La quantité impressionnante de musiciens sur scène – plus de 200 – et la débauche d’énergie dont a témoigné notamment le chœur élargi de l’OSM dans le numéro final convenait parfaitement à l’inauguration d’une nouvelle saison haute en couleurs. Lors d’un concert gratuit organisé le 4 septembre dernier, également à la Maison symphonique, la cheffe de la direction, Mélanie La Couture, avait déjà parlé d’une 91e saison « incandescente » en référence aux chaussures de sport rouge arborés fièrement par Rafael Payare.

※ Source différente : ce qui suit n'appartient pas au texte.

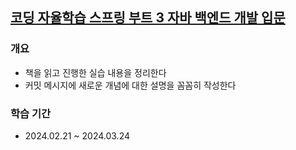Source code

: ## [코딩 자율학습 스프링 부트 3 자바 백엔드 개발 입문](https://github.com/gilbutITbook/080354)

### 개요
- 책을 읽고 진행한 실습 내용을 정리한다
- 커밋 메시지에 새로운 개념에 대한 설명을 꼼꼼히 작성한다

### 학습 기간
- 2024.02.21 ~ 2024.03.24
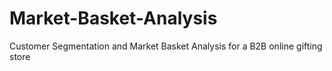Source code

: # Market-Basket-Analysis
Customer Segmentation and Market Basket Analysis for a B2B online gifting store
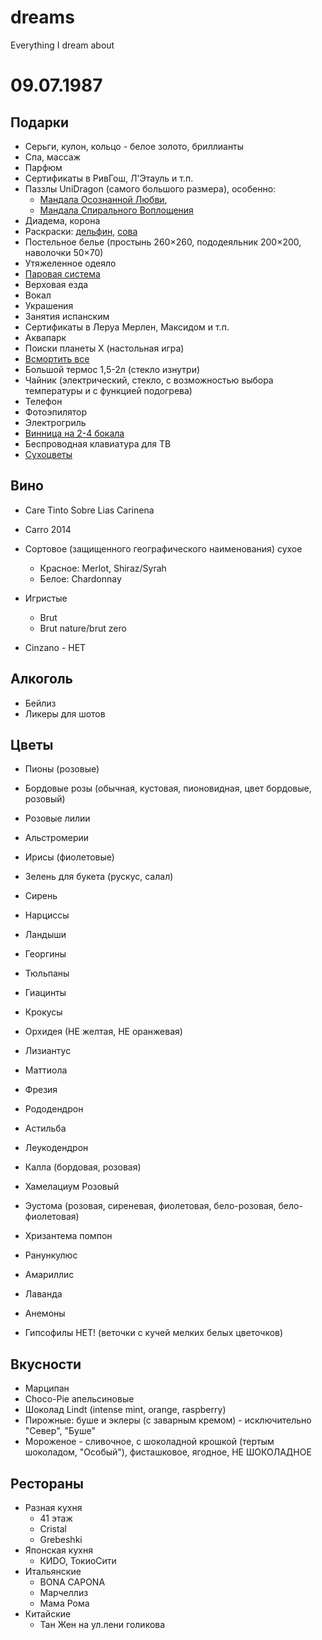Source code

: # dreams
Everything I dream about

# 09.07.1987

## Подарки

* Серьги, кулон, кольцо - белое золото, бриллианты
* Спа, массаж
* Парфюм
* Сертификаты в РивГош, Л'Этауль и т.п.
* Паззлы UniDragon (самого большого размера), особенно:
    * [Мандала Осознанной Любви](https://unidragon.ru/mandala-osoznannoj-lyubvi), 
    * [Мандала Спирального Воплощения](https://unidragon.ru/mandala-spiralnogo-voploscheniya)
* Диадема, корона
* Раскраски: [дельфин](https://деревянныепазлы.рф/derevyannaya-raskraska-molodoi-delfin), [сова](https://деревянныепазлы.рф/derevyannaya-raskraska-nochnaya-sova)
* Постельное белье (простынь 260×260, пододеяльник 200×200, наволочки 50×70)
* Утяжеленное одеяло
* [Паровая система](https://shop.tefal.ru/product/utjugi-i-parogeneratory/parovaja-sistema/parovaja-ustanovka-tefal-care-you-yt3040e1?yclid=5905231209472256413&utm_source=Yandex&utm_medium=cpc&utm_campaign=1OqdTX_RU_TEF_NSP_.NSF_.NSSFP_PU_DISP_STATIC_76409277&utm_content=RSYA_Targeting_LALVisitors_SmartBanners_5127815__All_All_All_N%2FA_N%2FA_AllRussia_LC_AlwaysOn_Steamsystem_COOPFIM_N%2FA&utm_term=12433021560)
* Верховая езда
* Вокал
* Украшения
* Занятия испанским
* Сертификаты в Леруа Мерлен, Максидом и т.п.
* Аквапарк
* Поиски планеты Х (настольная игра)
* [Всмортить все](https://hobbygames.ru/rik-i-morti-vsmortit-vsjo) 
* Большой термос 1,5-2л (стекло изнутри)
* Чайник (электрический, стекло, с возможностью выбора температуры и с функцией подогрева)
* Телефон
* Фотоэпилятор
* Электрогриль
* [Винница на 2-4 бокала](https://www.instagram.com/creed.wood/)
* Беспроводная клавиатура для ТВ
* [Сухоцветы](https://amsterdamflowers.ru/category-flowers/dried-flowers/) 

## Вино

* Care Tinto Sobre Lias Carinena
* Carro 2014
* Сортовое (защищенного географического наименования) сухое
  * Красное: Merlot, Shiraz/Syrah
  * Белое: Chardonnay

* Игристые
  * Brut
  * Brut nature/brut zero

* Cinzano - НЕТ

## Алкоголь

* Бейлиз
* Ликеры для шотов

## Цветы

* Пионы (розовые)
* Бордовые розы (обычная, кустовая, пионовидная, цвет бордовые, розовый)
* Розовые лилии
* Альстромерии
* Ирисы (фиолетовые)
* Зелень для букета (рускус, салал)
* Сирень
* Нарциссы
* Ландыши
* Георгины
* Тюльпаны
* Гиацинты
* Крокусы
* Орхидея (НЕ желтая, НЕ оранжевая)
* Лизиантус
* Маттиола
* Фрезия
* Рододендрон
* Астильба
* Леукодендрон
* Калла (бордовая, розовая)
* Хамелациум Розовый
* Эустома (розовая, сиреневая, фиолетовая, бело-розовая, бело-фиолетовая)
* Хризантема помпон
* Ранункулюс
* Амариллис
* Лаванда
* Анемоны

* Гипсофилы НЕТ! (веточки с кучей мелких белых цветочков)


## Вкусности

* Марципан
* Choсo-Pie апельсиновые
* Шоколад Lindt (intense mint, orange, raspberry)
* Пирожные: буше и эклеры (с заварным кремом) - исключительно "Север", "Буше"
* Мороженое - сливочное, с шоколадной крошкой (тертым шоколадом, "Особый"), фисташковое, ягодное, НЕ ШОКОЛАДНОЕ

## Рестораны

* Разная кухня
  * 41 этаж
  * Cristal
  * Grebeshki
* Японская кухня
  * КИDO, ТокиоСити
* Итальянские
  * BONA CAPONA
  * Марчеллиз
  * Мама Рома
* Китайские
  * Тан Жен на ул.лени голикова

Pour le concert d’ouverture, le 11 septembre dernier, les chaussures rouges avaient, pour ainsi dire, changé de propriétaire. Elles étaient portées par celui qui y jouait le rôle principal, Clay Hilley (Waldemar). Le ténor américain a occupé l’essentiel de la première partie, aux côtés de Dorothea Röschman qui incarnait l’amante Tove.

Les aigus du chanteur se sont révélés véritablement au retour de la pause, dans les troisième et quatrièmes parties, grâce à une voix plus fringante que jamais, planant aisément au-dessus de l’orchestre. Cela dit, son médium est demeuré une valeur sûre, du début à la fin, et certainement le signe d’une santé vocale qui lui permettait d’aborder les notes les plus hautes avec confiance.

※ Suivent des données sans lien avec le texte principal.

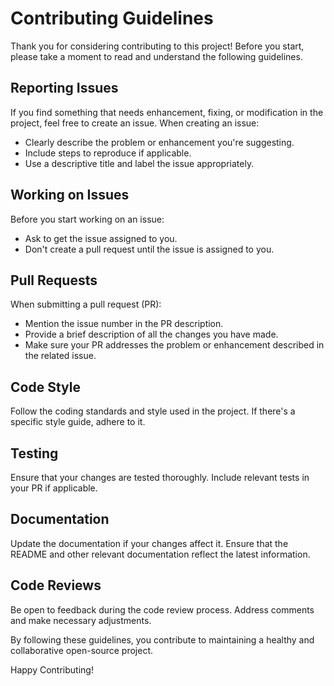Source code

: # Contributing Guidelines

Thank you for considering contributing to this project! Before you start, please take a moment to read and understand the following guidelines.

## Reporting Issues

If you find something that needs enhancement, fixing, or modification in the project, feel free to create an issue. When creating an issue:

- Clearly describe the problem or enhancement you're suggesting.
- Include steps to reproduce if applicable.
- Use a descriptive title and label the issue appropriately.

## Working on Issues

Before you start working on an issue:

- Ask to get the issue assigned to you.
- Don't create a pull request until the issue is assigned to you.

## Pull Requests

When submitting a pull request (PR):

- Mention the issue number in the PR description.
- Provide a brief description of all the changes you have made.
- Make sure your PR addresses the problem or enhancement described in the related issue.

## Code Style

Follow the coding standards and style used in the project. If there's a specific style guide, adhere to it.

## Testing

Ensure that your changes are tested thoroughly. Include relevant tests in your PR if applicable.

## Documentation

Update the documentation if your changes affect it. Ensure that the README and other relevant documentation reflect the latest information.

## Code Reviews

Be open to feedback during the code review process. Address comments and make necessary adjustments.

By following these guidelines, you contribute to maintaining a healthy and collaborative open-source project.

Happy Contributing!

En revanche, la voix de Dorothea Röschman ne parvenait pas à allier les deux extrêmes. Surpuissante dans l’aigu, notamment lors de son ultime chant Du sendest mir einen Liebesblick, elle peinait à se faire entendre dans les registres plus graves tandis que l’orchestre ne connaissait pas de baisse de régime.

Rafael Payare a fait parler son dynamisme désormais légendaire et sa direction précise. Les cuivres étaient particulièrement mobilisés et tout aussi précis dans leurs attaques. De son côté, le violon solo, Andrew Wan, a offert des élans de poésie comme des moments suspendus dans le temps.

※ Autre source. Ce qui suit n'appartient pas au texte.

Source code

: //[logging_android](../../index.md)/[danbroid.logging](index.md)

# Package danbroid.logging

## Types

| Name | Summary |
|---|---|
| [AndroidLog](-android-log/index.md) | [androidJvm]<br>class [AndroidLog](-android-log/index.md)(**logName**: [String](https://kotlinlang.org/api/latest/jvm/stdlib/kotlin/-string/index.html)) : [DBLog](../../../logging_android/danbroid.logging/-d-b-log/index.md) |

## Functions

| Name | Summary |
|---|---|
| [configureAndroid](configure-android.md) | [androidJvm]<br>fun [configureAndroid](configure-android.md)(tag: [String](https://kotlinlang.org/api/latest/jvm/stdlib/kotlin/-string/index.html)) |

Karen Cargill, Thomas E. Bauer et Stephan Rügamer ont tous fait de solides prestations, dans des seconds rôles, certes, mais néanmoins marquants. Mention spéciale au ténor allemand, qui a fait ses débuts dans l’ensemble du Staatsoper de Berlin sous la direction de Daniel Barenboim. Sa diction délicieuse et à son charisme sur scène ont donné beaucoup relief au personnage de Klaus, le fou.

C’était ensuite au tour de Ben Heppner de faire une entrée spectaculaire. La modernité de l’écriture musicale, préfigurant le Sprechgesang des œuvres ultérieures de Schoenberg, a été parfaitement rendu par le plus célèbre des Heldentenors canadiens encore en activité. Une chance de l’avoir à Montréal! Quelques notes chantées, en fin de récit, nous ont permis de constater que sa voix n’avait pas perdu de son éclat, malgré les années et une mobilité déclinante.

Soulignons enfin la participation de Mani Soleymanlou. Narrateur de la soirée, ce comédien a décrit avec soin et fluidité, dans notre langue, les motivations des différents personnages de l’intrigue. Un choix totalement justifié par le fait qu’il s’agit d’une œuvre en langue étrangère et trop peu jouée pour être connue du grand public.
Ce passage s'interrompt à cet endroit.